Happy to say, I received my 17" HobGoblin yesterday as I was doing some reading, cooling down in my living room after riding the rollers for 45 minutes from Santa Clause-Fed Ex dude.  I was shooting for an hour but golly gee y'all, have you ridden an indoor bike for training purposes?  No sane person would choose to ride a trainer.  It's a necessary evil because of the inclimate weather we're currently experiencing here in colorful Colorado.  Supposed to be in the high 30s this afternoon but bag that!  Still too deem cold y'all!  I'd rather have my toenails extracted slowly with rusty needle nose pliers than think about the mental drainage/damage required in sitting/balancing/pedaling on rollers while simultaneously looking at the minute hand for timing intervals. Speaking of rollers, I had a roller/indoor training date with Karen in her living room (because she's cool like dat!).  Me on my rollers; she on her wind trainer.  Hit 51.1 mph max showing off and didn't dump it then!  Cool huh?  Every now and again I just pop in a movie and see how long I can stand it.  I dumped it, sadly a couple of days after my roller date with Karen.  I didn't think my non-drive foot would click in so quickly on my down stroke in my Speedplays and I wasn't expecting the quick weight shift disequilibrium hence I fell onto my cushy-cush living room big-a$$ chair (Thanks Tim!).  That beats falling on the opposing side where my glass plated coffee table was located  (Thanks Shawnee!).  Embarrassing but funny. After the mind numbing workout, I had to delay my gratification upon building my new steed because I wanted to head out to my library before closing time where I eventually scored on some DVDs (for roller purposes-ugh).  The crappy thing about having a public library (I still love them anyhoos!) that services roughly 330,000 people is this:  the good books are lost (I'm assuming the bandits just flat out steal 'em!).  After keyword searching some of my favorite topics, the ones with the synopses I thought would be damned interesting and enlightening were, of course, tagged as lost/billed.  Bastards (the thieves that is)!

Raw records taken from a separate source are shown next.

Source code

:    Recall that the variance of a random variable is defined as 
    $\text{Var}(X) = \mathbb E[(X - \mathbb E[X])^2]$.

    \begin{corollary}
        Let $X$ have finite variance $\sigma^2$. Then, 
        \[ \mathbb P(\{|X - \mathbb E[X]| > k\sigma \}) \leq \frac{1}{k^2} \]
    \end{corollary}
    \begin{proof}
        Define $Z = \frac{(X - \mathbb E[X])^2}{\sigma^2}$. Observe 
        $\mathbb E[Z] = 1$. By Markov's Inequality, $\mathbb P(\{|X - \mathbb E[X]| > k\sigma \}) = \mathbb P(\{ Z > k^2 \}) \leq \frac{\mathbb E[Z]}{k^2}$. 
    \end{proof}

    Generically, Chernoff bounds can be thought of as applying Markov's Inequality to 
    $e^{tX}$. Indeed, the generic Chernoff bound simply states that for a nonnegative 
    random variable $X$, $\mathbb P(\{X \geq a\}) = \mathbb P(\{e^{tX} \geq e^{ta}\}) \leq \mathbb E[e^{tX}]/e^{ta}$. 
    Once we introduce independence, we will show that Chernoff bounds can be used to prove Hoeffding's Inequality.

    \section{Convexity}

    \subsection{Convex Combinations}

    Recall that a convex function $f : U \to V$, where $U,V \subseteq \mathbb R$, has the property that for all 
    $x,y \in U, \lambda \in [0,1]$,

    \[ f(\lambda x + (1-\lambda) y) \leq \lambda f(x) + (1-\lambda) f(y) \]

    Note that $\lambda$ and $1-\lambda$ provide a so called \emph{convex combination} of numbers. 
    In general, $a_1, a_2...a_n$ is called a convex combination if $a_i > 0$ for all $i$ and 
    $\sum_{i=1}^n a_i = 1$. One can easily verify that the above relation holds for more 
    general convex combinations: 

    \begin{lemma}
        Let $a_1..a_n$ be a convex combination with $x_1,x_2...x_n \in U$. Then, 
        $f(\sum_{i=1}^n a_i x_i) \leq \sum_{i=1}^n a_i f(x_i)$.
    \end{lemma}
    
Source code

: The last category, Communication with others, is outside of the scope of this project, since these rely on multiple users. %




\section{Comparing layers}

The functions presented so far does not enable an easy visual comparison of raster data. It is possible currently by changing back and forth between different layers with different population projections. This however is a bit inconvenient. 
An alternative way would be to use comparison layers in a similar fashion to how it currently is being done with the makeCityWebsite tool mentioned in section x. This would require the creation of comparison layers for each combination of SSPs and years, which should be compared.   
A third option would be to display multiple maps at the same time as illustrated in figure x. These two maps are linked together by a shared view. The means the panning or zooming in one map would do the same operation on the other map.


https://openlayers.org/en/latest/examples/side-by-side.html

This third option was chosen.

With this bike, especially, I wanted to do some endurance (ha!) mountain racing-you know, easier on one's spinal cord/arms/shoulders.  People with hardtails are still winning these events and I still really, really, love my 29er hardtail but it'll be an excuse to compare a 29er dually on these courses on its ability to flow and for recovery.  For the XC short stuff-32 miles or less-I'll fly the Guardian, which is my hardtail affectionately named Penelope.  My cyclocross bike's name is Delilah, and I think I'll name my dual boinger 29er Vivian.  Yes she looks like a Vivian.  She's cobalty, glittery blue with curves, along with white highlights.
Any Schwinn owners getting flashbacks?
The paint job reminds of the old school Schwinn kids bikes, thus evoking childhood memories of when I used to lived in Stockholm-NOT (my childhood was co-spent in Urbana, IL-you have to pronounce the 's' in Illinois and Plano, TX)!.  Hmmm.  Sad thing is, the weather here's still frigidly cold and the white stuff's still on the singletrack so Vivian's sitting in my house impatiently asking  when we're going out (soon baby-cakes, soon...).

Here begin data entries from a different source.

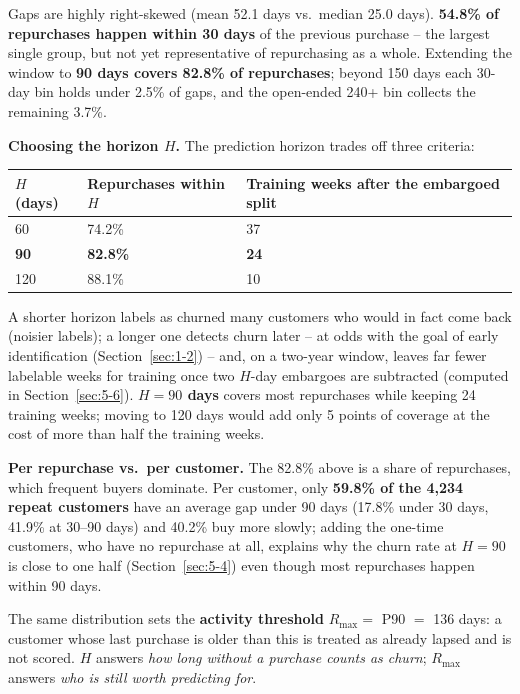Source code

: Gaps are highly right-skewed (mean 52.1 days vs.\ median 25.0 days). \textbf{54.8\% of repurchases happen within 30 days} of the previous purchase -- the largest single group, but not yet representative of repurchasing as a whole. Extending the window to \textbf{90 days covers 82.8\% of repurchases}; beyond 150 days each 30-day bin holds under 2.5\% of gaps, and the open-ended 240+ bin collects the remaining 3.7\%.

\textbf{Choosing the horizon $H$.} The prediction horizon trades off three criteria:

\begin{center}
\begin{tabular}{@{}p{1.6cm}p{5cm}p{4.6cm}@{}}
    \toprule
    $H$ (days) & Repurchases within $H$ & Training weeks after the embargoed split \\
    \midrule
    60 & 74.2\% & 37 \\
    \textbf{90} & \textbf{82.8\%} & \textbf{24} \\
    120 & 88.1\% & 10 \\
    \bottomrule
\end{tabular}
\end{center}

A shorter horizon labels as churned many customers who would in fact come back (noisier labels); a longer one detects churn later -- at odds with the goal of early identification (Section~\ref{sec:1-2}) -- and, on a two-year window, leaves far fewer labelable weeks for training once two $H$-day embargoes are subtracted (computed in Section~\ref{sec:5-6}). \textbf{$H = 90$ days} covers most repurchases while keeping 24 training weeks; moving to 120 days would add only 5 points of coverage at the cost of more than half the training weeks.

\textbf{Per repurchase vs.\ per customer.} The 82.8\% above is a share of repurchases, which frequent buyers dominate. Per customer, only \textbf{59.8\% of the 4,234 repeat customers} have an average gap under 90 days (17.8\% under 30 days, 41.9\% at 30--90 days) and 40.2\% buy more slowly; adding the one-time customers, who have no repurchase at all, explains why the churn rate at $H = 90$ is close to one half (Section~\ref{sec:5-4}) even though most repurchases happen within 90 days.

The same distribution sets the \textbf{activity threshold} $R_{\max} = $ P90 $=$ 136 days: a customer whose last purchase is older than this is treated as already lapsed and is not scored. $H$ answers \emph{how long without a purchase counts as churn}; $R_{\max}$ answers \emph{who is still worth predicting for}.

A prelude to something purty!  It comes from Ohio relatively easy to assemble.  A chimpanzee might not be able to do it but a wily Rhesus monkey might could.  Not to be confused with a Reece's Pieces that might eventually melt...
I know this before opening up the box:  she's quality spec'd with SRAM X7, Elixir 3s, Monarch RL rear, Reba RL up front (both with lockout), tapered steerer tube (heavy duty!), 10x2, 17" frame, and GEAX 2.2s as her shoes.

Getting there with assembly in my living room...
work stand in the living room playing loud inappropriate music!  Take that HOA bastards!
As I finally build her up, I am noticing the wee attention to detail on how she was assembled.  The welds are crafty and ripple-like, the metallic-blue paint job on the website pictures barely do it justice when one's rods and cones observe it under natural UV radiation.  I present to you...Vivian (sans pedals)!!...
Woa! Finished product complete with ghetto chainstay protector!
Okay, here's my tentative endurance race schedule for the 2013 for racing Vivian (not including XC short track and the occasional crit and road race):
-The Ridgeline Rampage on 20 April
-Battle the Bear on 4 May
-Indian Creek on 18 May
-Gunnison Growler on 26 May (I've prereg'd for this one).
-Firecracker 50 on 4 July
-Steamboat Stinger on 10 Aug?

Time to lay off the residual sweets still hanging around and to ride/run my wintery self into some fitness.  I've worn out my rear tire on my road bike putting in quality roller time.  Time to go to Performance bike and see what's on sale in the rubber department.  Now I get on the rollers and finish Girl With The Dragon Tattoo...

16 December, 2012

Chasing Santa at Colorado's State CX Championships

Thanks Dejan!
 'Twas a dark and not so stormy morning...
When I left Denver it was 34° F 'round 7:00.  As I started rolling through Northglenn the mercury started dropping (actually they don't put mercury in thermometers anymore, just red dye and alcohol nowadays for the sake of uber-interested, orally fixated kids).  That's when I said, "Self?  Why didn't you pack your Corsa weight Natural Grocers jacket?"  I did bring sandwich bags though for me feets and by golly it worked out on the course (homemade, internal booties)!

When I got there, I knew my girlfriend's brother Drew would be out there because his wave went before mine so I was looking out for his yellow X-Terra.  As I got out of my truck to pick up my number he rolled up and asked if he could borrow my helmet because he forgot his.  I've done that.  At the Denver Federal Crit earlier this year, I had to borrow a helmet from a bystander because I forgot mine at home.  The deal breaker's usually the helmet or the shoes.  That's when you say to yourself, "Self, you better put that second helmet in your vehicle just in case."  Of course, my second helmet's over the shelf in my laundry room.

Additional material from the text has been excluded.